== What is expected ==
All records shown below should be given again, character for character.

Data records
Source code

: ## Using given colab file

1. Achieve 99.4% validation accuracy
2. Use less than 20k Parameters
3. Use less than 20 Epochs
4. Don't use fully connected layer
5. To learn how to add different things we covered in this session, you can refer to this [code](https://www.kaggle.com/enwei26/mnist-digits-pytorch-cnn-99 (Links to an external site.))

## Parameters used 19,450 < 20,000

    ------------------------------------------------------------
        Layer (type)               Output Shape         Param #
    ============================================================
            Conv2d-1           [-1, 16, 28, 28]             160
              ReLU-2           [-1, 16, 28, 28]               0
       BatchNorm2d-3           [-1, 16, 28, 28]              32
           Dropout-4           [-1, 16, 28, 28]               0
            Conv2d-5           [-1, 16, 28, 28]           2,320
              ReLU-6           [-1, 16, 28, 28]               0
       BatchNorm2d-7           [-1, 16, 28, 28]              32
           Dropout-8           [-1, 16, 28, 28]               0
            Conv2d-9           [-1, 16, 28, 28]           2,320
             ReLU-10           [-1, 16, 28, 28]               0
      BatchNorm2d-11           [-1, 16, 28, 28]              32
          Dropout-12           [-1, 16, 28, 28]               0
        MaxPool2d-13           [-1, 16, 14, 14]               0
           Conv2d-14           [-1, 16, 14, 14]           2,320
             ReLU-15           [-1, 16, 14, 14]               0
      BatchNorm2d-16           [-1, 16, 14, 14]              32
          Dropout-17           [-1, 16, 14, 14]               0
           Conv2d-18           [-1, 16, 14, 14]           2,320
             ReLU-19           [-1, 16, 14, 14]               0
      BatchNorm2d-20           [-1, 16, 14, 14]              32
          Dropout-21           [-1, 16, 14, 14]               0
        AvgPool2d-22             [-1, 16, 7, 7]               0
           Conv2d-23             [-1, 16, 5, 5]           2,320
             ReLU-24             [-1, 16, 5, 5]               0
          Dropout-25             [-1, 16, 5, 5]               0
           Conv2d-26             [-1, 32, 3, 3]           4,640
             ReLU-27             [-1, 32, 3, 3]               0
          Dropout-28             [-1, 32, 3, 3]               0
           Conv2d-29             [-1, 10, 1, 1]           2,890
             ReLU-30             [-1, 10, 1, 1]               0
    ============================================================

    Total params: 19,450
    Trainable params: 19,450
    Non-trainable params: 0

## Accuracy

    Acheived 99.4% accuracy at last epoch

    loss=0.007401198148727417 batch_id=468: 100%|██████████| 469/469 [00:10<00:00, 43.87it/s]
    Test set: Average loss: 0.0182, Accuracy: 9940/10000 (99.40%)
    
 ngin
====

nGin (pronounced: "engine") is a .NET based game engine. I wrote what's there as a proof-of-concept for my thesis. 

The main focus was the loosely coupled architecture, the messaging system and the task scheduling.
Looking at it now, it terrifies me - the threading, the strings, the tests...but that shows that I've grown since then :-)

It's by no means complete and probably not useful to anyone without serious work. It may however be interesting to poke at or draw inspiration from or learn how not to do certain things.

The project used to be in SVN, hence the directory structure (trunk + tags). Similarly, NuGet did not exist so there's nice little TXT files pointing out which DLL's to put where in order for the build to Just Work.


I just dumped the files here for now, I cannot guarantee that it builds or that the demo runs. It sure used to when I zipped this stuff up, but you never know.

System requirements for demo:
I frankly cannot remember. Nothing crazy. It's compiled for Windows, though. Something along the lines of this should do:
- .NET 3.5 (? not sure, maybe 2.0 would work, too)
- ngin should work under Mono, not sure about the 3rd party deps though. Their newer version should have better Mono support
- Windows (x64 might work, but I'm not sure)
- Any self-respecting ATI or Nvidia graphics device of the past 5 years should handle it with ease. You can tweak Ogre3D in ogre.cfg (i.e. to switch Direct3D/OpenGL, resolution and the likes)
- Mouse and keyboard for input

== Result for this exercise ==
Source code

: ## Using given colab file

1. Achieve 99.4% validation accuracy
2. Use less than 20k Parameters
3. Use less than 20 Epochs
4. Don't use fully connected layer
5. To learn how to add different things we covered in this session, you can refer to this [code](https://www.kaggle.com/enwei26/mnist-digits-pytorch-cnn-99 (Links to an external site.))

## Parameters used 19,450 < 20,000

    ------------------------------------------------------------
        Layer (type)               Output Shape         Param #
    ============================================================
            Conv2d-1           [-1, 16, 28, 28]             160
              ReLU-2           [-1, 16, 28, 28]               0
       BatchNorm2d-3           [-1, 16, 28, 28]              32
           Dropout-4           [-1, 16, 28, 28]               0
            Conv2d-5           [-1, 16, 28, 28]           2,320
              ReLU-6           [-1, 16, 28, 28]               0
       BatchNorm2d-7           [-1, 16, 28, 28]              32
           Dropout-8           [-1, 16, 28, 28]               0
            Conv2d-9           [-1, 16, 28, 28]           2,320
             ReLU-10           [-1, 16, 28, 28]               0
      BatchNorm2d-11           [-1, 16, 28, 28]              32
          Dropout-12           [-1, 16, 28, 28]               0
        MaxPool2d-13           [-1, 16, 14, 14]               0
           Conv2d-14           [-1, 16, 14, 14]           2,320
             ReLU-15           [-1, 16, 14, 14]               0
      BatchNorm2d-16           [-1, 16, 14, 14]              32
          Dropout-17           [-1, 16, 14, 14]               0
           Conv2d-18           [-1, 16, 14, 14]           2,320
             ReLU-19           [-1, 16, 14, 14]               0
      BatchNorm2d-20           [-1, 16, 14, 14]              32
          Dropout-21           [-1, 16, 14, 14]               0
        AvgPool2d-22             [-1, 16, 7, 7]               0
           Conv2d-23             [-1, 16, 5, 5]           2,320
             ReLU-24             [-1, 16, 5, 5]               0
          Dropout-25             [-1, 16, 5, 5]               0
           Conv2d-26             [-1, 32, 3, 3]           4,640
             ReLU-27             [-1, 32, 3, 3]               0
          Dropout-28             [-1, 32, 3, 3]               0
           Conv2d-29             [-1, 10, 1, 1]           2,890
             ReLU-30             [-1, 10, 1, 1]               0
    ============================================================

    Total params: 19,450
    Trainable params: 19,450
    Non-trainable params: 0

## Accuracy

    Acheived 99.4% accuracy at last epoch

    loss=0.007401198148727417 batch_id=468: 100%|██████████| 469/469 [00:10<00:00, 43.87it/s]
    Test set: Average loss: 0.0182, Accuracy: 9940/10000 (99.40%)
    
 ngin
====

nGin (pronounced: "engine") is a .NET based game engine. I wrote what's there as a proof-of-concept for my thesis. 

The main focus was the loosely coupled architecture, the messaging system and the task scheduling.
Looking at it now, it terrifies me - the threading, the strings, the tests...but that shows that I've grown since then :-)

It's by no means complete and probably not useful to anyone without serious work. It may however be interesting to poke at or draw inspiration from or learn how not to do certain things.

The project used to be in SVN, hence the directory structure (trunk + tags). Similarly, NuGet did not exist so there's nice little TXT files pointing out which DLL's to put where in order for the build to Just Work.


I just dumped the files here for now, I cannot guarantee that it builds or that the demo runs. It sure used to when I zipped this stuff up, but you never know.

System requirements for demo:
I frankly cannot remember. Nothing crazy. It's compiled for Windows, though. Something along the lines of this should do:
- .NET 3.5 (? not sure, maybe 2.0 would work, too)
- ngin should work under Mono, not sure about the 3rd party deps though. Their newer version should have better Mono support
- Windows (x64 might work, but I'm not sure)
- Any self-respecting ATI or Nvidia graphics device of the past 5 years should handle it with ease. You can tweak Ogre3D in ogre.cfg (i.e. to switch Direct3D/OpenGL, resolution and the likes)
- Mouse and keyboard for input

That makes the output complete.